BEGIN Records shown

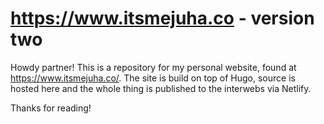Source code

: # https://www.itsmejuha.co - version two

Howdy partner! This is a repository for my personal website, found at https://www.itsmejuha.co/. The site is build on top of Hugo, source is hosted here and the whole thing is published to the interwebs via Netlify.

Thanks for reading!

END Records shown
BEGIN Records shown

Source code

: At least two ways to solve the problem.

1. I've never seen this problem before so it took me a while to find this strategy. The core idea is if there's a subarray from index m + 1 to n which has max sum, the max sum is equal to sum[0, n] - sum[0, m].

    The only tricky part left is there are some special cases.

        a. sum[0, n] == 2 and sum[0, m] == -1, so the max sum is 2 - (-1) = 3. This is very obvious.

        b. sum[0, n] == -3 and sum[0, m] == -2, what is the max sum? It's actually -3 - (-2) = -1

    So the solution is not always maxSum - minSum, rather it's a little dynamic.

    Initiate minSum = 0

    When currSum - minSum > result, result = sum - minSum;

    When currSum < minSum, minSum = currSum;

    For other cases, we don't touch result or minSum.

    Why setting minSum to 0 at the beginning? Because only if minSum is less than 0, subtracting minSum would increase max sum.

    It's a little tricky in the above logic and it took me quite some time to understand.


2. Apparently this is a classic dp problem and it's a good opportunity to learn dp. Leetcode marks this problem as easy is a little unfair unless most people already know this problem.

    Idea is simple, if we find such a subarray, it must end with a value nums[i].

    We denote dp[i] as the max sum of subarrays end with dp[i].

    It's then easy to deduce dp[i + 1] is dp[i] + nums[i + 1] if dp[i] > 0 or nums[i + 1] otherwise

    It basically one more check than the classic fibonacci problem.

END Records shown

* _Task to complete_: Extract from the records above the lines from the one containing "Why setting minSum" to the one containing "It's a little tricky", both lines included, exactly as they appear and with nothing else.

* _Finished task_:
    Why setting minSum to 0 at the beginning? Because only if minSum is less than 0, subtracting minSum would increase max sum.

    It's a little tricky in the above logic and it took me quite some time to understand.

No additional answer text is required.